Friday, May 20, 2016

Grease Ain't Necessarily The Word!

The internet seems to be populated by many people with nothing better to do, than theorise about bizarre improbabilities!
One fan theory feverishly circulating is: hidden clues in the 1978 musical Grease reveal the devastating truth...that Sandy (Olivia Newton-John's character) is dead! And instead of going off into the sunset with her soulmate Danny Zuko (John Travolta), the clean-cut Aussie student is actually ascending into heaven.

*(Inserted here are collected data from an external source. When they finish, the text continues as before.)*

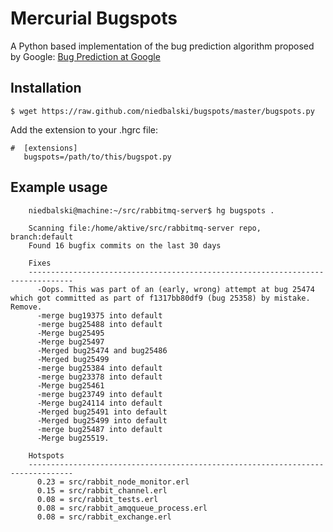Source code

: # Mercurial Bugspots

A Python based implementation of the bug prediction algorithm proposed by Google: 
[Bug Prediction at Google](http://google-engtools.blogspot.com/2011/12/bug-prediction-at-google.html)

## Installation
```
$ wget https://raw.github.com/niedbalski/bugspots/master/bugspots.py
```

Add the extension to your .hgrc file:

```
#  [extensions]
   bugspots=/path/to/this/bugspot.py
```

## Example usage
```
    niedbalski@machine:~/src/rabbitmq-server$ hg bugspots .

    Scanning file:/home/aktive/src/rabbitmq-server repo, branch:default
    Found 16 bugfix commits on the last 30 days

    Fixes
    --------------------------------------------------------------------------------
      -Oops. This was part of an (early, wrong) attempt at bug 25474 which got committed as part of f1317bb80df9 (bug 25358) by mistake. Remove.
      -merge bug19375 into default
      -merge bug25488 into default
      -Merge bug25495
      -Merge bug25497
      -Merged bug25474 and bug25486
      -Merged bug25499
      -merge bug25384 into default
      -merge bug23378 into default
      -Merge bug25461
      -merge bug23749 into default
      -Merge bug24114 into default
      -Merged bug25491 into default
      -Merged bug25499 into default
      -merge bug25487 into default
      -Merge bug25519.

    Hotspots
    --------------------------------------------------------------------------------
      0.23 = src/rabbit_node_monitor.erl
      0.15 = src/rabbit_channel.erl
      0.08 = src/rabbit_tests.erl
      0.08 = src/rabbit_amqqueue_process.erl
      0.08 = src/rabbit_exchange.erl
```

This theory's been out there since 2013, but it's resurfaced and gained a whole new popularity. It goes like this:
In the final scene, Sandy and Danny leave their school carnival and get into a red convertible. But rather than simply driving off, the car defies the laws of gravity and flies into the sky.
How? Well, Danny hadn't really been able to save Sandy when she was drowning at the beginning of the film. Danny explains through song that they first met when Danny "saved her life - she nearly drowned."
The fan theory?  Sandy actually did drown on the beach that day. As she drowned, her brain deprived of oxygen, she had a vivid coma fantasy involving her summer fling Danny.
The visions get increasingly outlandish until finally, as Danny desperately tries to resuscitate her on the beach, she sees herself flying into heaven in her dying moments. Yeup, if you wanna believe that, the entire movie was a drowning woman's coma fantasy...!
The so-called evidence?
The last line of 'Look at me I'm Sandra Dee (Reprise)' says 'Goodbye to Sandra Dee'. Everything that happens in the last scene is just a little TOO perfect. Danny and Sandy are back together despite everything, Rizzo SUDDENLY isn't pregnant AND Kenickie suddenly decides that he actually loves her, the geeky kid gets onto the sports team, everything is suddenly ok, just the way that sweet innocent Sandy would have wanted it to be.
And in the last shot of the movie, she flies up to heaven with her dream boyfriend in her magic flying car.
There you have it. In a nutshell. Perfect and neat, as all conspiracy theories are.
Except for one glaring oversight: explain Grease 2. Opps.